[petsc-dev] [petsc-users] Multigrid with defect correction

Jed Brown jedbrown at mcs.anl.gov
Sat Feb 25 23:30:22 CST 2017

Barry Smith <bsmith at mcs.anl.gov> writes:

>> On Feb 25, 2017, at 7:35 PM, Jed Brown <jedbrown at mcs.anl.gov> wrote:
>> Barry Smith <bsmith at mcs.anl.gov> writes:
>>>     Do you think this is a reasonable approach or am I missing
>>>     something fundamental? I am assuming generally for the "higher
>>>     order" DM the Mat it returns is a MATSHELL or a new matrix class
>>>     built on "tensor contractions" and that kind of nonsense. I don't
>>>     want to do all the coding and then have it turn out that it is
>>>     totally useless for CEED etc.
>> Well, this is exactly what we do in pTatin.
>   So why didn't you fix it in PETSc at that time?
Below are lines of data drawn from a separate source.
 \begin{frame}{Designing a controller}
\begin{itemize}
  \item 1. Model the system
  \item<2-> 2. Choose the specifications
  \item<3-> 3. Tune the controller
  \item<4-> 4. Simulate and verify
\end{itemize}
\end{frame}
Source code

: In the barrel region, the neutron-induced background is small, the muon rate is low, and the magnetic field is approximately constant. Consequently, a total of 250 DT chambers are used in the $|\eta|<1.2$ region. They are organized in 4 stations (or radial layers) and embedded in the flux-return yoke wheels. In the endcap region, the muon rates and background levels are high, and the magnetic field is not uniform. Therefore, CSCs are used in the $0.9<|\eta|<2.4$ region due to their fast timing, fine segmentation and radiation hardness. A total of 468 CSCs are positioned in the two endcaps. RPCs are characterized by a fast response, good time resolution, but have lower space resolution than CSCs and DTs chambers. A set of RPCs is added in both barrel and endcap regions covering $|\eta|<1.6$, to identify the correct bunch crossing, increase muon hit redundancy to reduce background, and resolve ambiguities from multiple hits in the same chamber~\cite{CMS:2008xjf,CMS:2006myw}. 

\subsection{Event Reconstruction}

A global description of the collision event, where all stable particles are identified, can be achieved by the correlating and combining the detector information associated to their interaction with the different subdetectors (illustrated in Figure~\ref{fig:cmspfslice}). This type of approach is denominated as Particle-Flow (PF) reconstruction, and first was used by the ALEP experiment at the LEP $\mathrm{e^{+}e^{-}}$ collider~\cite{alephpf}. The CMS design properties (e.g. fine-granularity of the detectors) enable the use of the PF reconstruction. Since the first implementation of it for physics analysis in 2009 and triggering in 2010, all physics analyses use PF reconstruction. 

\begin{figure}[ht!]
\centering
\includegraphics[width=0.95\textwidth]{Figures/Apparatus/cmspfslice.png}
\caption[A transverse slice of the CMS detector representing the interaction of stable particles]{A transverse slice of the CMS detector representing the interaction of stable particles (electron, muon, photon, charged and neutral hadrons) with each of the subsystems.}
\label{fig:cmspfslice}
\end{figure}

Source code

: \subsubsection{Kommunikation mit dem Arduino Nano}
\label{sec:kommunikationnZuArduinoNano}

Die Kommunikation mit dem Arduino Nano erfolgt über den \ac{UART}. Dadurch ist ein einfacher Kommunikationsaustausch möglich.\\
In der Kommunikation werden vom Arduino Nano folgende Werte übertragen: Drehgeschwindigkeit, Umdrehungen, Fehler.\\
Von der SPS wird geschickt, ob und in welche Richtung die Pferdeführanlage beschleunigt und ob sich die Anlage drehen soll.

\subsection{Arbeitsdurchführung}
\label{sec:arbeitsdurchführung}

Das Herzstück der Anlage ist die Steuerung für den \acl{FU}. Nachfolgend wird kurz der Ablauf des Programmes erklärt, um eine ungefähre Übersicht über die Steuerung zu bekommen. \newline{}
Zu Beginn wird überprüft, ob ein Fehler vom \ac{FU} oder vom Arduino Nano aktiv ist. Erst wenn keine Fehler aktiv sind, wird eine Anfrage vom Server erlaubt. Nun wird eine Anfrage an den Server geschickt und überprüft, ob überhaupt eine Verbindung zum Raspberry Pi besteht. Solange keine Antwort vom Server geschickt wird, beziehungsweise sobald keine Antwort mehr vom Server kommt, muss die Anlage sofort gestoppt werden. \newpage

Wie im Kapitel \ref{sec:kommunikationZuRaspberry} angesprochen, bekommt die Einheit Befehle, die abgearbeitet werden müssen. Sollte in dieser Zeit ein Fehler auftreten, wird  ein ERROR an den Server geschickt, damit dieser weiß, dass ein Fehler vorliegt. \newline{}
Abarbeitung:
I didn't know it "didn't work" because what we were doing did work.  (I
think we used PCMG interfaces directly; we were mixing unassembled and
assembled representations, plus Galerkin on coarser levels.)

>> I would ask, why just two discretizations?  I've always thought a better
>> interface would be for Mats (and any other operators/functions) to have
>> optional approximations or supplementary data attached.  We can do this
>> with PetscObjectCompose, but that's hard to work with in a structured
>> way.  Anyway, I think I would rather just have the Amat with ability to
>> attach one or more Pmats.
>   Understood. I don't like the API as "attach one or more Pmats to a
>   Mat" but instead prefer to think of it as a linear operator that has
>   one or more "levels of approximation"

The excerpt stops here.